Source texts of formatted documents:
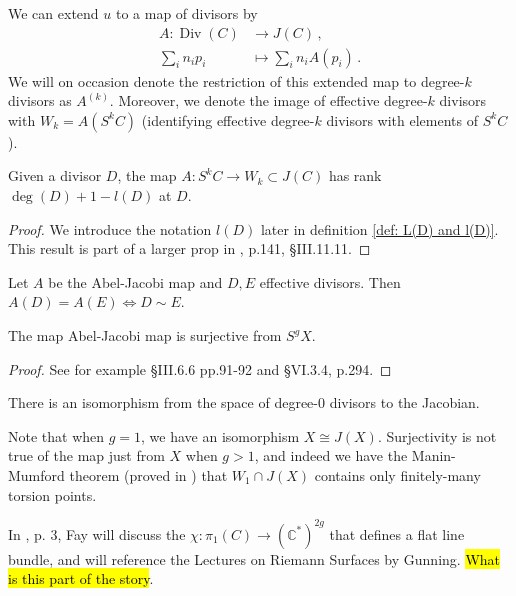 \documentclass{article}
\begin{document}
\begin{remark}
	We can extend $u$ to a map of divisors by 
	\begin{align*}
	A : \operatorname{Div}(C) &\to J(C) \, ,\\
	\sum_i n_i p_i  &\mapsto \sum_i n_i A(p_i) \, .
	\end{align*}
	We will on occasion denote the restriction of this extended map to degree-$k$ divisors as $A^{(k)}$. Moreover, we denote the image of effective degree-$k$ divisors with $W_k = A(S^kC)$ (identifying effective degree-$k$ divisors with elements of $S^k C$). 
\end{remark}

\begin{lemma}\label{lemma: rank of the Abel-Jacobi map}
	Given a divisor $D$, the map $A:S^k C \to W_k \subset J(C)$ has rank $\deg(D)+1-l(D)$ at $D$. 
\end{lemma}
\begin{proof}
	We introduce the notation $l(D)$ later in definition \ref{def: L(D) and l(D)}. This result is part of a larger prop in \cite{Farkas1992}, p.141, \S III.11.11.
\end{proof}

\begin{theorem}
	Let $A$ be the Abel-Jacobi map and $D,E$ effective divisors. Then $A(D) = A(E) \Leftrightarrow D \sim E$. 
\end{theorem}

\begin{theorem}
	The map Abel-Jacobi map is surjective from $S^gX$. 
\end{theorem}
\begin{proof}
	See for example \cite{Farkas1992} \S III.6.6 pp.91-92 and \S VI.3.4, p.294.
\end{proof}

\begin{corollary}
	There is an isomorphism from the space of degree-0 divisors to the Jacobian. 
\end{corollary}

\begin{remark}
	Note that when $g=1$, we have an isomorphism $X \cong J(X)$. Surjectivity is not true of the map just from $X$ when $g>1$, and indeed we have the Manin-Mumford theorem (proved in \cite{Raynaud1983}) that $W_1 \cap J(X)$ contains only finitely-many torsion points. 
\end{remark}

\begin{remark}
	In \cite{Fay1973}, p. 3, Fay will discuss the 
	$\chi : \pi_1(C) \to (\mathbb{C}^\ast)^{2g}$  that defines a flat line bundle, and will reference the Lectures on Riemann Surfaces by Gunning. \hl{What is this part of the story}. 
\end{remark}
\end{document}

» Assigned task
Across the records, count the lines holding the string "will". Give the number and stop.

» Result of the exercise
3